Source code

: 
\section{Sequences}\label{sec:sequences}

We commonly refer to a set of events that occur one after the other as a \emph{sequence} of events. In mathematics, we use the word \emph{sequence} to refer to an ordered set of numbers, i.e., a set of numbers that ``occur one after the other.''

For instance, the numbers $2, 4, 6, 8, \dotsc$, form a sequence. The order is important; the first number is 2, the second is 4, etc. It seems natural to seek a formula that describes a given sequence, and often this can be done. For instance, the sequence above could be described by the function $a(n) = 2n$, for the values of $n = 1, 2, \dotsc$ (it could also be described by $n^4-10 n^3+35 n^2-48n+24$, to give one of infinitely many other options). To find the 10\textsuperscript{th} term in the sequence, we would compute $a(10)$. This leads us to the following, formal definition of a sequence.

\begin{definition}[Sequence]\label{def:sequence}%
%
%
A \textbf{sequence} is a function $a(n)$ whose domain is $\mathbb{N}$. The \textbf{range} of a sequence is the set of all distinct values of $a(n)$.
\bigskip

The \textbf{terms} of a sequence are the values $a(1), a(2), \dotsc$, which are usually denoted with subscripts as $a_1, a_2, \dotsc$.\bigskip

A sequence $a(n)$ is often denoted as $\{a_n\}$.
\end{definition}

-- TASK DIRECTIONS --
Where a line of the records includes "that", copy it.

-- ANSWER BOX --
We commonly refer to a set of events that occur one after the other as a \emph{sequence} of events. In mathematics, we use the word \emph{sequence} to refer to an ordered set of numbers, i.e., a set of numbers that ``occur one after the other.''
For instance, the numbers $2, 4, 6, 8, \dotsc$, form a sequence. The order is important; the first number is 2, the second is 4, etc. It seems natural to seek a formula that describes a given sequence, and often this can be done. For instance, the sequence above could be described by the function $a(n) = 2n$, for the values of $n = 1, 2, \dotsc$ (it could also be described by $n^4-10 n^3+35 n^2-48n+24$, to give one of infinitely many other options). To find the 10\textsuperscript{th} term in the sequence, we would compute $a(10)$. This leads us to the following, formal definition of a sequence.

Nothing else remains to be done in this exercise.